Contributing to the quality assurance of Regional Climate Models

Tuesday, June 8, 2021

Recently, the Copernicus Climate Data Store has made available all the 14 domains of the CORDEX: an international initiative to produce regional climate projections. This is a huge milestone, since regional climate models provide higher resolution than global climate models (~11km in European regions and ~22Km over other domains). Therefore, they yield more detail to inform climate mitigation and adaptation efforts at a local level. However, this breakthrough is not as easy as merely republishing the data from CORDEX into the CDS. We know because we have been involved in part of this process, through the C3S_34d contract and in collaboration with the Santander Meteorology Group of the Institute of Physics of Cantabria and the Spanish National Research Council,  IPSL (France), and SMHI (Sweden).
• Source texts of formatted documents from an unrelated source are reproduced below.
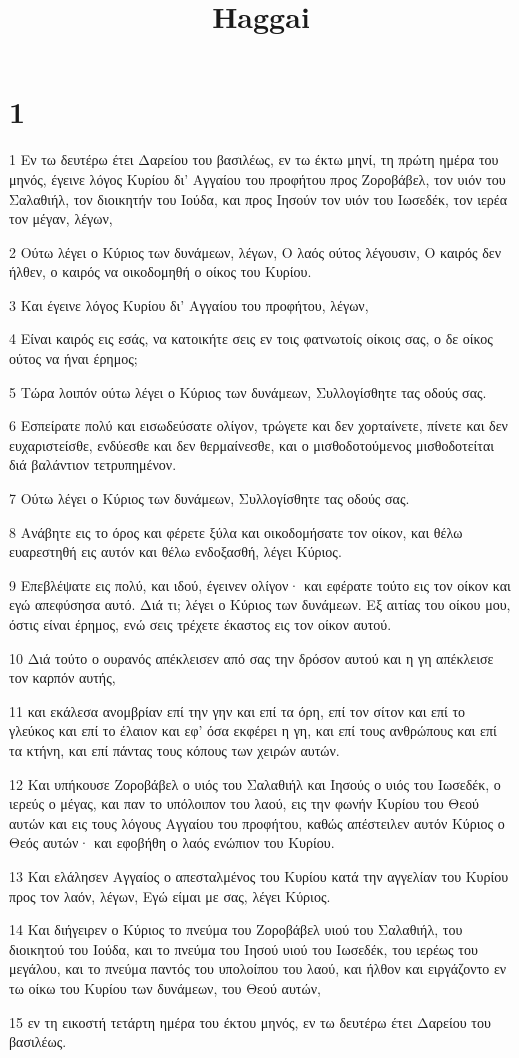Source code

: 

\title{Haggai}


\chapter{1}

\par 1 Εν τω δευτέρω έτει Δαρείου του βασιλέως, εν τω έκτω μηνί, τη πρώτη ημέρα του μηνός, έγεινε λόγος Κυρίου δι' Αγγαίου του προφήτου προς Ζοροβάβελ, τον υιόν του Σαλαθιήλ, τον διοικητήν του Ιούδα, και προς Ιησούν τον υιόν του Ιωσεδέκ, τον ιερέα τον μέγαν, λέγων,
\par 2 Ούτω λέγει ο Κύριος των δυνάμεων, λέγων, Ο λαός ούτος λέγουσιν, Ο καιρός δεν ήλθεν, ο καιρός να οικοδομηθή ο οίκος του Κυρίου.
\par 3 Και έγεινε λόγος Κυρίου δι' Αγγαίου του προφήτου, λέγων,
\par 4 Είναι καιρός εις εσάς, να κατοικήτε σεις εν τοις φατνωτοίς οίκοις σας, ο δε οίκος ούτος να ήναι έρημος;
\par 5 Τώρα λοιπόν ούτω λέγει ο Κύριος των δυνάμεων, Συλλογίσθητε τας οδούς σας.
\par 6 Εσπείρατε πολύ και εισωδεύσατε ολίγον, τρώγετε και δεν χορταίνετε, πίνετε και δεν ευχαριστείσθε, ενδύεσθε και δεν θερμαίνεσθε, και ο μισθοδοτούμενος μισθοδοτείται διά βαλάντιον τετρυπημένον.
\par 7 Ούτω λέγει ο Κύριος των δυνάμεων, Συλλογίσθητε τας οδούς σας.
\par 8 Ανάβητε εις το όρος και φέρετε ξύλα και οικοδομήσατε τον οίκον, και θέλω ευαρεστηθή εις αυτόν και θέλω ενδοξασθή, λέγει Κύριος.
\par 9 Επεβλέψατε εις πολύ, και ιδού, έγεινεν ολίγον· και εφέρατε τούτο εις τον οίκον και εγώ απεφύσησα αυτό. Διά τι; λέγει ο Κύριος των δυνάμεων. Εξ αιτίας του οίκου μου, όστις είναι έρημος, ενώ σεις τρέχετε έκαστος εις τον οίκον αυτού.
\par 10 Διά τούτο ο ουρανός απέκλεισεν από σας την δρόσον αυτού και η γη απέκλεισε τον καρπόν αυτής,
\par 11 και εκάλεσα ανομβρίαν επί την γην και επί τα όρη, επί τον σίτον και επί το γλεύκος και επί το έλαιον και εφ' όσα εκφέρει η γη, και επί τους ανθρώπους και επί τα κτήνη, και επί πάντας τους κόπους των χειρών αυτών.
\par 12 Και υπήκουσε Ζοροβάβελ ο υιός του Σαλαθιήλ και Ιησούς ο υιός του Ιωσεδέκ, ο ιερεύς ο μέγας, και παν το υπόλοιπον του λαού, εις την φωνήν Κυρίου του Θεού αυτών και εις τους λόγους Αγγαίου του προφήτου, καθώς απέστειλεν αυτόν Κύριος ο Θεός αυτών· και εφοβήθη ο λαός ενώπιον του Κυρίου.
\par 13 Και ελάλησεν Αγγαίος ο απεσταλμένος του Κυρίου κατά την αγγελίαν του Κυρίου προς τον λαόν, λέγων, Εγώ είμαι με σας, λέγει Κύριος.
\par 14 Και διήγειρεν ο Κύριος το πνεύμα του Ζοροβάβελ υιού του Σαλαθιήλ, του διοικητού του Ιούδα, και το πνεύμα του Ιησού υιού του Ιωσεδέκ, του ιερέως του μεγάλου, και το πνεύμα παντός του υπολοίπου του λαού, και ήλθον και ειργάζοντο εν τω οίκω του Κυρίου των δυνάμεων, του Θεού αυτών,
\par 15 εν τη εικοστή τετάρτη ημέρα του έκτου μηνός, εν τω δευτέρω έτει Δαρείου του βασιλέως.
All domains of CORDEX | CORDEX

CORDEX splits the world into 14 different domains in order to run the regional climate models for each of the areas. The C3S_34d project took care of curating 12 out of the 14 domains of CORDEX: North America, Central America, South America, Africa, East Asia, South Asia, Southeast Asia, Australasia, Arctic and Antarctica). This curation made available for the public the climate data in one place, while taking care as well of the quality control of the climate projection data.

At Predictia, our work has tackled the quality control and validation of several CORDEX domains: North America, South America, Arctic and Africa. Each one of them in two different resolutions: 0.22º and 0.44º. Among other things, this included:

  • Validating the integration of the data in the CDS, by checking the catalogue completeness response and retrieval time
  • Quality assurance of the data integrity and properties by using state-of-the-art software packages such as Xarray.
  • Checking the integration ofthe data within the CDS toolbox.